At first, I don’t see it. I look up and down the massive outcrop of pumice, ash, and lithic fragments that were launched from the volcanic vent during the Minoan eruption over the years and I still don’t see it. It wasn’t until my partner, Ray, pointed it out that I finally notice it: an odd, cluster of rocks that don’t match the rest. Lisa, our instructor, wanted us to try to figure it out before she told us the story behind the rocks. She left my partner and I to think about it while we started our stratigraphic section.

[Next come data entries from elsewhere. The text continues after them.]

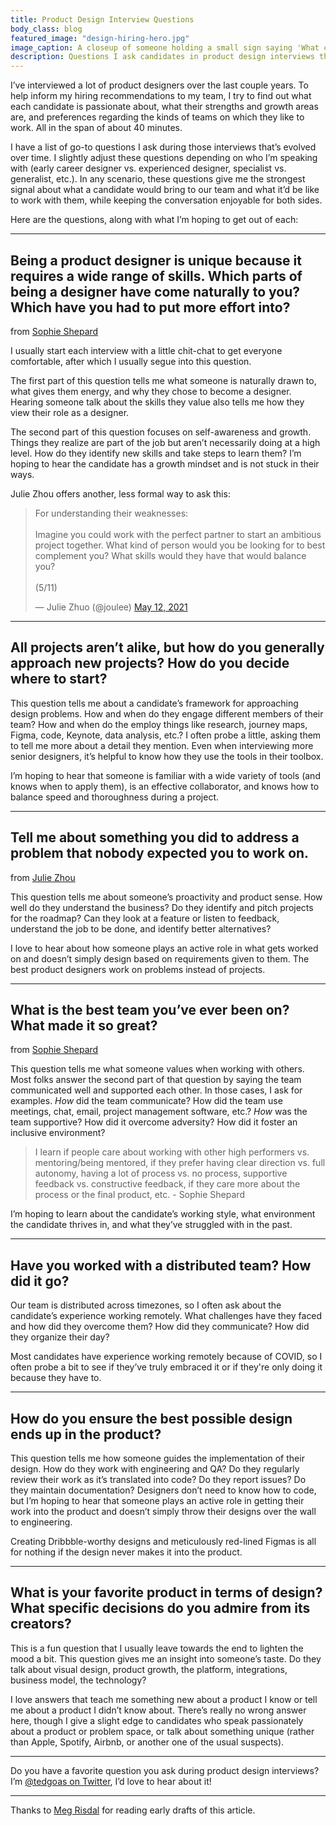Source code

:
 ```yaml
---
title: Product Design Interview Questions
body_class: blog
featured_image: "design-hiring-hero.jpg"
image_caption: A closeup of someone holding a small sign saying 'What can you do today that you couldn't do a year ago?'.
description: Questions I ask candidates in product design interviews that give me the strongest signal about what they'd bring to our team and what it’d be like to work with them.
---
```


I’ve interviewed a lot of product designers over the last couple years. To help inform my hiring recommendations to my team, I try to find out what each candidate is passionate about, what their strengths and growth areas are, and preferences regarding the kinds of teams on which they like to work. All in the span of about 40 minutes.

I have a list of go-to questions I ask during those interviews that’s evolved over time. I slightly adjust these questions depending on who I’m speaking with (early career designer vs. experienced designer, specialist vs. generalist, etc.). In any scenario, these questions give me the strongest signal about what a candidate would bring to our team and what it’d be like to work with them, while keeping the conversation enjoyable for both sides.

Here are the questions, along with what I’m hoping to get out of each:

---

## Being a product designer is unique because it requires a wide range of skills. Which parts of being a designer have come naturally to you? Which have you had to put more effort into?
<p class="text-sm text-gray-400 -mt-2">from <a href="http://sophieshepherd.com/interview-questions/">Sophie Shepard</a></p>

I usually start each interview with a little chit-chat to get everyone comfortable, after which I usually segue into this question.

The first part of this question tells me what someone is naturally drawn to, what gives them energy, and why they chose to become a designer. Hearing someone talk about the skills they value also tells me how they view their role as a designer.

The second part of this question focuses on self-awareness and growth. Things they realize are part of the job but aren’t necessarily doing at a high level. How do they identify new skills and take steps to learn them? I’m hoping to hear the candidate has a growth mindset and is not stuck in their ways.

Julie Zhou offers another, less formal way to ask this:

<blockquote class="twitter-tweet" data-conversation="none" data-dnt="true" data-theme="dark"><p lang="en" dir="ltr">For understanding their weaknesses:<br><br>Imagine you could work with the perfect partner to start an ambitious project together. What kind of person would you be looking for to best complement you? What skills would they have that would balance you? <br><br>(5/11)</p>&mdash; Julie Zhuo (@joulee) <a href="https://twitter.com/joulee/status/1392504869139845121?ref_src=twsrc%5Etfw">May 12, 2021</a></blockquote> <script async src="https://platform.twitter.com/widgets.js" charset="utf-8"></script> 

---

## All projects aren’t alike, but how do you generally approach new projects? How do you decide where to start?

This question tells me about a candidate’s framework for approaching design problems. How and when do they engage different members of their team? How and when do the employ things like research, journey maps, Figma, code, Keynote, data analysis, etc.? I often probe a little, asking them to tell me more about a detail they mention. Even when interviewing more senior designers, it’s helpful to know how they use the tools in their toolbox.

I’m hoping to hear that someone is familiar with a wide variety of tools (and knows when to apply them), is an effective collaborator, and knows how to balance speed and thoroughness during a project.

---

## Tell me about something you did to address a problem that nobody expected you to work on.
<p class="text-sm text-gray-400 -mt-2">from <a href="https://twitter.com/joulee/status/1392504865352417284">Julie Zhou</a></p>

This question tells me about someone’s proactivity and product sense. How well do they understand the business? Do they identify and pitch projects for the roadmap? Can they look at a feature or listen to feedback, understand the job to be done, and identify better alternatives?

I love to hear about how someone plays an active role in what gets worked on and doesn’t simply design based on requirements given to them. The best product designers work on problems instead of projects.

---

## What is the best team you’ve ever been on? What made it so great?
<p class="text-sm text-gray-400 -mt-2">from <a href="http://sophieshepherd.com/interview-questions/">Sophie Shepard</a></p>

This question tells me what someone values when working with others. Most folks answer the second part of that question by saying the team communicated well and supported each other. In those cases, I ask for examples. *How* did the team communicate? How did the team use meetings, chat, email, project management software, etc.? *How* was the team supportive? How did it overcome adversity? How did it foster an inclusive environment?

> I learn if people care about working with other high performers vs. mentoring/being mentored, if they prefer having clear direction vs. full autonomy, having a lot of process vs. no process, supportive feedback vs. constructive feedback, if they care more about the process or the final product, etc. - Sophie Shepard
> 

I’m hoping to learn about the candidate’s working style, what environment the candidate thrives in, and what they’ve struggled with in the past.

---

## Have you worked with a distributed team? How did it go?

Our team is distributed across timezones, so I often ask about the candidate’s experience working remotely. What challenges have they faced and how did they overcome them? How did they communicate? How did they organize their day?

Most candidates have experience working remotely because of COVID, so I often probe a bit to see if they’ve truly embraced it or if they're only doing it because they have to.

---

## How do you ensure the best possible design ends up in the product?

This question tells me how someone guides the implementation of their design. How do they work with engineering and QA? Do they regularly review their work as it’s translated into code? Do they report issues? Do they maintain documentation? Designers don’t need to know how to code, but I’m hoping to hear that someone plays an active role in getting their work into the product and doesn’t simply throw their designs over the wall to engineering.

Creating Dribbble-worthy designs and meticulously red-lined Figmas is all for nothing if the design never makes it into the product. 

---

## What is your favorite product in terms of design? What specific decisions do you admire from its creators?

This is a fun question that I usually leave towards the end to lighten the mood a bit. This question gives me an insight into someone’s taste. Do they talk about visual design, product growth, the platform, integrations, business model, the technology?

I love answers that teach me something new about a product I know or tell me about a product I didn’t know about. There’s really no wrong answer here, though I give a slight edge to candidates who speak passionately about a product or problem space, or talk about something unique (rather than Apple, Spotify, Airbnb, or another one of the usual suspects).

---

Do you have a favorite question you ask during product design interviews? I’m [@tedgoas on Twitter](https://twitter.com/TedGoas), I’d love to hear about it!

---

Thanks to [Meg Risdal](https://twitter.com/MeganRisdal) for reading early drafts of this article.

As we went to work, my mind kept wandering back to the cluster. I’m a very curious person. I like seeing how things work, how they get there, and what was involved in the process. This is the reason why I love geology. Every single rock has a story that connects to a different story, which is then traced to another and another. It’s in an infinite and intricate web of knowledge. So here was this cluster of rocks, and I had no idea how they got there. As much as I wanted to know, I focused on my stratigraphic column instead. After about an hour of working, Lisa came back to check on us. While I had no idea what it could’ve been, Ray thought that it was some kind of erosion. Lisa then excitedly took us into a river channel that had the same exact cluster of rocks. Little by little, the story started to come together. She explained that what we were looking at was river scouring. River scouring occurs when a river runs through a channel and starts to erode the surface. The faster the water runs, the more erosion occurs. Also, with more turbulent water, the bigger the rocks will be. The erosion cuts into the pre-existing rock and starts to deposit the rocks from the river. These rocks stick into the pre-existing rock and form a clast. With this in mind, this means that the water level was up approximately 13 meters up. We know this because when doing a stratigraphic section, we measure every bed or anomaly.
You might be asking yourself, what’s so special about a river deposit?? This river deposit is between two different beds, which can only mean one thing: something happened between Phase 2, which is pyroclastic surges, and Phase 4, which are hot pyroclastic flows (read Micah’s and Gracie’s blog for information.) These river scours are found in many places, such as Vylchada Beach and Cape Mavropetra. The rivers most likely formed as a result of thunderstorms created during the volcanic eruption. Thunderstorms sometimes occur during volcanic eruptions. What happens is after an eruption, hot ash rises and collides with the surrounding, cold air. The air expands and then cools, which causes water to condense and fall down as acidic rain. If the scour did occur from a rainstorm, it would have happened during the eruptions, since there is no break between Phase 2 and 4 (Read Holly’s blog for more information on Phase 2.) It was incredible seeing a river scour from modern times and one from thousands of years ago within walking distance from each other. It was such an “aha” moment when I actually opened my eyes and saw river scours throughout the whole river bed. Whether it was rainstorm or not, we know that water passed through the ash. It’s exciting because it gives us another piece of the puzzle. We have so many clues right in front of us. It’s just simply a matter of putting them together that helps us imagine the Minoan Eruption in all it’s glory.